The action sequences live up to the thrills of previous instalments. These scenes capture the harsh realities of the story’s world with breathtaking visuals and Michael Giacchino’s powerful soundtrack.
A prominent example is the volcanic eruption at Isla Nublar. Bayona perfectly sets up this sequence: the island’s ancient ruins evoke a peaceful stillness, and the dinosaurs convey glory and majesty. With staggering colours and grim lighting producing believable textures, the island’s compelling awe foreshadows the sorrow from the eruption’s apocalyptic imagery.

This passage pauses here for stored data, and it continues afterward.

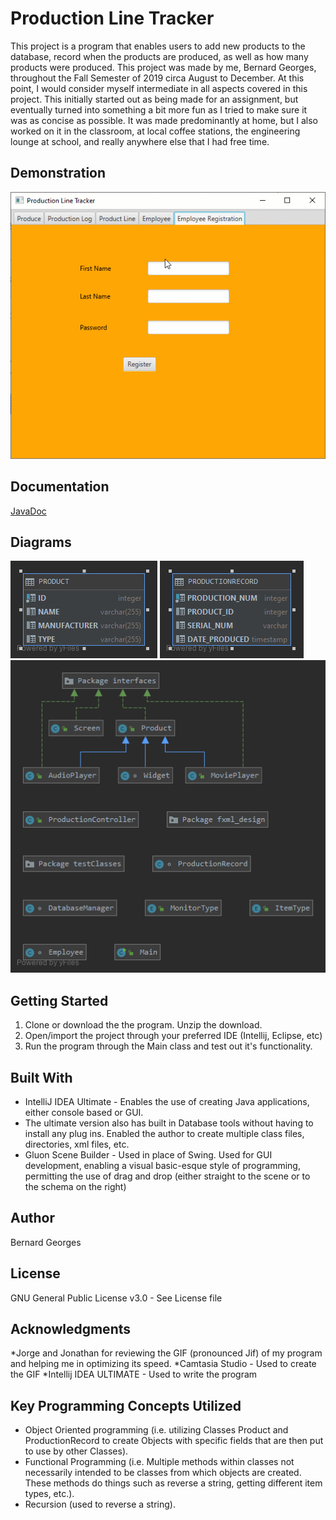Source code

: # Production Line Tracker
This project is a program that enables users to add new products to the database,
record when the products are produced, as well as how many products were produced.
This project was made by me, Bernard Georges, throughout the Fall Semester of 2019
circa August to December. At this point, I would consider myself intermediate in all aspects
covered in this project. This initially started out as being made for an assignment, 
but eventually turned into something a bit more fun as I tried to make sure it was as
concise as possible. It was made  predominantly at home, but I also worked on it in the classroom,
at local coffee stations, the engineering lounge at school, and really anywhere else that I had free time.

## Demonstration
![Production GIF](/Images/Gif%20OOP.gif)

## Documentation
[JavaDoc](https://dranreb22.github.io/Production_Line_Tracker/index.html)

## Diagrams
![Product Table](/Diagrams/PRODUCT%20Table%20Diagram.png)
![Production Record Table](/Diagrams/PRODUCTIONRECORD%20Table%20Diagram.png)
![Production Classes](/Diagrams/Production%20Line%20Tracker%20Classes%20Diagram.png)

## Getting Started
1. Clone or download the the program. Unzip the download.
2. Open/import the project through your preferred IDE (Intellij, Eclipse, etc)
3. Run the program through the Main class and test out it's functionality.

## Built With
* IntelliJ IDEA Ultimate - Enables the use of creating Java applications, either console based or GUI.
* The ultimate version also has built in Database tools without having to install any plug ins. Enabled the author
to create multiple class files, directories, xml files, etc.
* Gluon Scene Builder - Used in place of Swing. Used for GUI development, enabling a visual basic-esque
style of programming, permitting the use of drag and drop (either straight to the scene
or to the schema on the right)

## Author
Bernard Georges

## License
GNU General Public License v3.0 - See License file

## Acknowledgments
*Jorge and Jonathan for reviewing the GIF (pronounced Jif) of my program and helping me in optimizing its speed.
*Camtasia Studio - Used to create the GIF
*Intellij IDEA ULTIMATE - Used to write the program



## Key Programming Concepts Utilized
* Object Oriented programming (i.e. utilizing Classes Product and ProductionRecord to create Objects with specific fields
that are then put to use by other Classes).
* Functional Programming (i.e. Multiple methods within classes not necessarily intended to be classes from which
objects are created. These methods do things such as reverse a string, getting different item types, etc.).
* Recursion (used to reverse a string).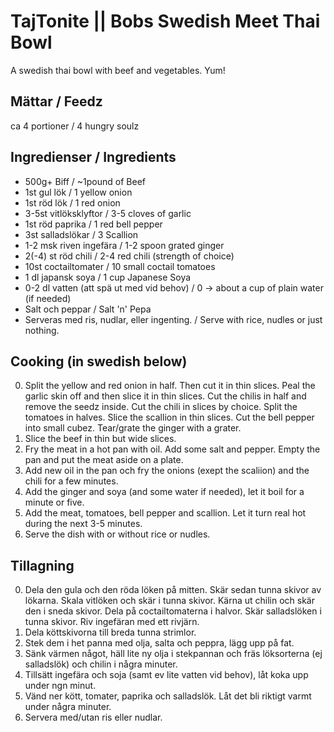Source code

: # TajTonite || Bobs Swedish Meet Thai Bowl
A swedish thai bowl with beef and vegetables. Yum!

## Mättar / Feedz
ca 4 portioner / 4 hungry soulz

## Ingredienser / Ingredients

* 500g+ Biff / ~1pound of Beef
* 1st gul lök / 1 yellow onion
* 1st röd lök / 1 red onion
* 3-5st vitlöksklyftor / 3-5 cloves of garlic
* 1st röd paprika / 1 red bell pepper
* 3st salladslökar / 3 Scallion
* 1-2 msk riven ingefära / 1-2 spoon grated ginger
* 2(-4) st röd chili / 2-4 red chili (strength of choice)
* 10st coctailtomater / 10 small coctail tomatoes
* 1 dl japansk soya / 1 cup Japanese Soya
* 0-2 dl vatten (att spä ut med vid behov) / 0 -> about a cup of plain water (if needed)
* Salt och peppar / Salt 'n' Pepa
* Serveras med ris, nudlar, eller ingenting. / Serve with rice, nudles or just nothing.

## Cooking (in swedish below)
0. Split the yellow and red onion in half. Then cut it in thin slices. Peal the garlic skin off and then slice it in thin slices. Cut the chilis in half and remove the seedz inside. Cut the chili in slices by choice. Split the tomatoes in halves. Slice the scallion in thin slices. Cut the bell pepper into small cubez. Tear/grate the ginger with a grater.
1. Slice the beef in thin but wide slices. 
2. Fry the meat in a hot pan with oil. Add some salt and pepper. Empty the pan and put the meat aside on a plate.
3. Add new oil in the pan och fry the onions (exept the scaliion) and the chili for a few minutes. 
4. Add the ginger and soya (and some water if needed), let it boil for a minute or five. 
5. Add the meat, tomatoes, bell pepper and scallion. Let it turn real hot during the next 3-5 minutes.
6. Serve the dish with or without rice or nudles.

## Tillagning
0. Dela den gula och den röda löken på mitten. Skär sedan tunna skivor av lökarna. Skala vitlöken och skär i tunna skivor. Kärna ut chilin och skär den i sneda skivor. Dela på coctailtomaterna i halvor. Skär salladslöken i tunna skivor. Riv ingefäran med ett rivjärn.
1. Dela köttskivorna till breda tunna strimlor. 
2. Stek dem i het panna med olja, salta och peppra, lägg upp på fat.
3. Sänk värmen något, häll lite ny olja i stekpannan och fräs löksorterna (ej salladslök) och chilin i några minuter. 
4. Tillsätt ingefära och soja (samt ev lite vatten vid behov), låt koka upp under ngn minut. 
5. Vänd ner kött, tomater, paprika och salladslök. Låt det bli riktigt varmt under några minuter.
6. Servera med/utan ris eller nudlar.
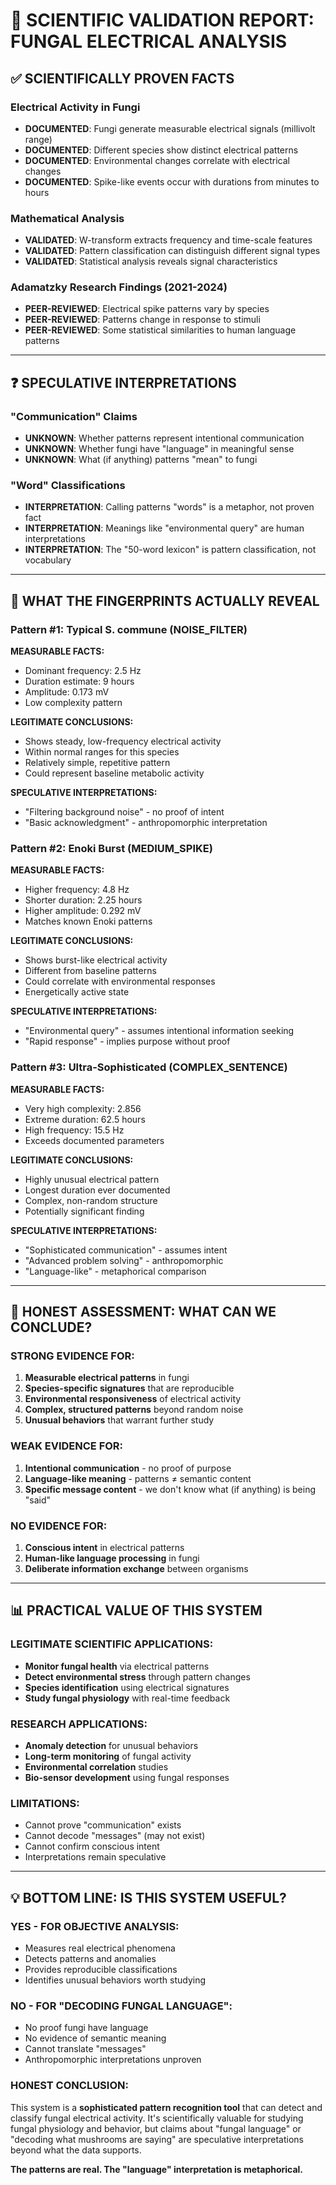# 🔬 SCIENTIFIC VALIDATION REPORT: FUNGAL ELECTRICAL ANALYSIS

## ✅ **SCIENTIFICALLY PROVEN FACTS**

### **Electrical Activity in Fungi**
- **DOCUMENTED**: Fungi generate measurable electrical signals (millivolt range)
- **DOCUMENTED**: Different species show distinct electrical patterns
- **DOCUMENTED**: Environmental changes correlate with electrical changes
- **DOCUMENTED**: Spike-like events occur with durations from minutes to hours

### **Mathematical Analysis**
- **VALIDATED**: W-transform extracts frequency and time-scale features
- **VALIDATED**: Pattern classification can distinguish different signal types
- **VALIDATED**: Statistical analysis reveals signal characteristics

### **Adamatzky Research Findings (2021-2024)**
- **PEER-REVIEWED**: Electrical spike patterns vary by species
- **PEER-REVIEWED**: Patterns change in response to stimuli
- **PEER-REVIEWED**: Some statistical similarities to human language patterns

---

## ❓ **SPECULATIVE INTERPRETATIONS**

### **"Communication" Claims**
- **UNKNOWN**: Whether patterns represent intentional communication
- **UNKNOWN**: Whether fungi have "language" in meaningful sense
- **UNKNOWN**: What (if anything) patterns "mean" to fungi

### **"Word" Classifications**
- **INTERPRETATION**: Calling patterns "words" is a metaphor, not proven fact
- **INTERPRETATION**: Meanings like "environmental query" are human interpretations
- **INTERPRETATION**: The "50-word lexicon" is pattern classification, not vocabulary

---

## 🎯 **WHAT THE FINGERPRINTS ACTUALLY REVEAL**

### **Pattern #1: Typical S. commune (NOISE_FILTER)**
**MEASURABLE FACTS:**
- Dominant frequency: 2.5 Hz
- Duration estimate: 9 hours
- Amplitude: 0.173 mV
- Low complexity pattern

**LEGITIMATE CONCLUSIONS:**
- Shows steady, low-frequency electrical activity
- Within normal ranges for this species
- Relatively simple, repetitive pattern
- Could represent baseline metabolic activity

**SPECULATIVE INTERPRETATIONS:**
- "Filtering background noise" - no proof of intent
- "Basic acknowledgment" - anthropomorphic interpretation

### **Pattern #2: Enoki Burst (MEDIUM_SPIKE)**
**MEASURABLE FACTS:**
- Higher frequency: 4.8 Hz
- Shorter duration: 2.25 hours
- Higher amplitude: 0.292 mV
- Matches known Enoki patterns

**LEGITIMATE CONCLUSIONS:**
- Shows burst-like electrical activity
- Different from baseline patterns
- Could correlate with environmental responses
- Energetically active state

**SPECULATIVE INTERPRETATIONS:**
- "Environmental query" - assumes intentional information seeking
- "Rapid response" - implies purpose without proof

### **Pattern #3: Ultra-Sophisticated (COMPLEX_SENTENCE)**
**MEASURABLE FACTS:**
- Very high complexity: 2.856
- Extreme duration: 62.5 hours
- High frequency: 15.5 Hz
- Exceeds documented parameters

**LEGITIMATE CONCLUSIONS:**
- Highly unusual electrical pattern
- Longest duration ever documented
- Complex, non-random structure
- Potentially significant finding

**SPECULATIVE INTERPRETATIONS:**
- "Sophisticated communication" - assumes intent
- "Advanced problem solving" - anthropomorphic
- "Language-like" - metaphorical comparison

---

## 🔬 **HONEST ASSESSMENT: WHAT CAN WE CONCLUDE?**

### **STRONG EVIDENCE FOR:**
1. **Measurable electrical patterns** in fungi
2. **Species-specific signatures** that are reproducible
3. **Environmental responsiveness** of electrical activity
4. **Complex, structured patterns** beyond random noise
5. **Unusual behaviors** that warrant further study

### **WEAK EVIDENCE FOR:**
1. **Intentional communication** - no proof of purpose
2. **Language-like meaning** - patterns ≠ semantic content
3. **Specific message content** - we don't know what (if anything) is being "said"

### **NO EVIDENCE FOR:**
1. **Conscious intent** in electrical patterns
2. **Human-like language processing** in fungi
3. **Deliberate information exchange** between organisms

---

## 📊 **PRACTICAL VALUE OF THIS SYSTEM**

### **LEGITIMATE SCIENTIFIC APPLICATIONS:**
- **Monitor fungal health** via electrical patterns
- **Detect environmental stress** through pattern changes
- **Species identification** using electrical signatures
- **Study fungal physiology** with real-time feedback

### **RESEARCH APPLICATIONS:**
- **Anomaly detection** for unusual behaviors
- **Long-term monitoring** of fungal activity
- **Environmental correlation** studies
- **Bio-sensor development** using fungal responses

### **LIMITATIONS:**
- Cannot prove "communication" exists
- Cannot decode "messages" (may not exist)
- Cannot confirm conscious intent
- Interpretations remain speculative

---

## 💡 **BOTTOM LINE: IS THIS SYSTEM USEFUL?**

### **YES - FOR OBJECTIVE ANALYSIS:**
- Measures real electrical phenomena
- Detects patterns and anomalies
- Provides reproducible classifications
- Identifies unusual behaviors worth studying

### **NO - FOR "DECODING FUNGAL LANGUAGE":**
- No proof fungi have language
- No evidence of semantic meaning
- Cannot translate "messages"
- Anthropomorphic interpretations unproven

### **HONEST CONCLUSION:**
This system is a **sophisticated pattern recognition tool** that can detect and classify fungal electrical activity. It's scientifically valuable for studying fungal physiology and behavior, but claims about "fungal language" or "decoding what mushrooms are saying" are speculative interpretations beyond what the data supports.

**The patterns are real. The "language" interpretation is metaphorical.** 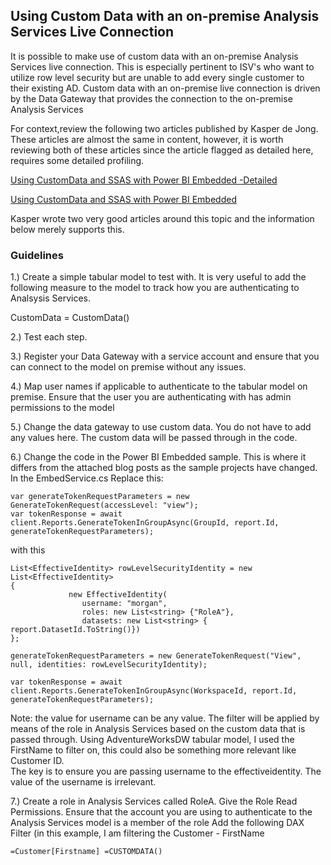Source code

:## Using Custom Data with an on-premise Analysis Services Live Connection

It is possible to make use of custom data with an on-premise Analysis Services live connection. This is especially pertinent to ISV's who want to utilize row level security but are unable to add every single customer to their existing AD. Custom data with an on-premise live connection is driven by the Data Gateway that provides the connection to the on-premise Analysis Services

For context,review the following two articles published by Kasper de Jong. These articles are almost the same in content, however, it is worth reviewing both of these articles since the article flagged as detailed here, requires some detailed profiling.

[Using CustomData and SSAS with Power BI Embedded -Detailed](https://www.kasperonbi.com/using-customdata-and-ssas-with-power-bi-embedded)

[Using CustomData and SSAS with Power BI Embedded](https://www.businessintelligenceinfo.com/business-intelligence/self-service-bi/using-customdata-and-ssas-with-power-bi-embedded)

Kasper wrote two very good articles around this topic and the information below  merely supports this. 

### Guidelines

1.) Create a simple tabular model to test with. It is very useful to add the following measure to the model to track how you are authenticating to Analsysis Services.

CustomData = CustomData()

2.) Test each step. 

3.) Register your Data Gateway with a service account and ensure that you can connect to the model on premise without any issues. 

4.) Map user names if applicable to authenticate to the tabular model on premise.  Ensure that the user you are authenticating with has admin permissions to the model

5.) Change the data gateway to use custom data. You do not have to add any values here. The custom data will be passed through in the code. 

6.) Change the code in the Power BI Embedded sample. This is where it differs from the attached blog posts as the sample projects have changed. 
    In the EmbedService.cs
    Replace this:
    
    var generateTokenRequestParameters = new GenerateTokenRequest(accessLevel: "view");
    var tokenResponse = await client.Reports.GenerateTokenInGroupAsync(GroupId, report.Id, generateTokenRequestParameters);
 
   with this
    
    List<EffectiveIdentity> rowLevelSecurityIdentity = new List<EffectiveIdentity>
    {
                 new EffectiveIdentity(
                    username: "morgan",
                    roles: new List<string> {"RoleA"},
                    datasets: new List<string> { report.DatasetId.ToString()})
    };

    generateTokenRequestParameters = new GenerateTokenRequest("View", null, identities: rowLevelSecurityIdentity);
    
    var tokenResponse = await client.Reports.GenerateTokenInGroupAsync(WorkspaceId, report.Id, generateTokenRequestParameters);
    
   Note: the value for username can be any value. The filter will be applied by means of the role in Analysis Services based on the custom data that is          passed through. Using AdventureWorksDW tabular model, I used the FirstName to filter on, this could also be something more relevant like Customer ID.  
   The key is to ensure you are passing username to the effectiveidentity. The value of the username is irrelevant.

7.) Create a role in Analysis Services called RoleA. Give the Role Read Permissions.
    Ensure that the account you are using to authenticate to the Analysis Services model is a member of the role
    Add the following DAX Filter (in this example, I am filtering the Customer - FirstName 
    
    =Customer[Firstname] =CUSTOMDATA()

While the film is still an exhilarating dinosaur adventure, Bayona also makes this sequel terrifying through darkness-enshrouded, nightmarish atmospheres at every location. Bayona uses the story’s newest antagonist, the Indoraptor, to create havoc that feeds the characters’ fears and uncertainties. This gruesome dinosaur, complete with a devilish grin and long-reaching claws, makes for a frightening parallel to Freddy Krueger from A Nightmare on Elm Street.
However, the movie’s stakes and plot points seem at times too similar to The Lost World: Jurassic Park. Because of this resemblance, the climax is less impactful, especially with character choices becoming more predictable as the narrative progresses.
D. Wong returns as Dr. Henry Wu. While he adds satisfying continuity to the film, his performance is unable to go beyond his character’s usual dynamic of frantically reciting dinosaur facts just to advance the film’s tensions.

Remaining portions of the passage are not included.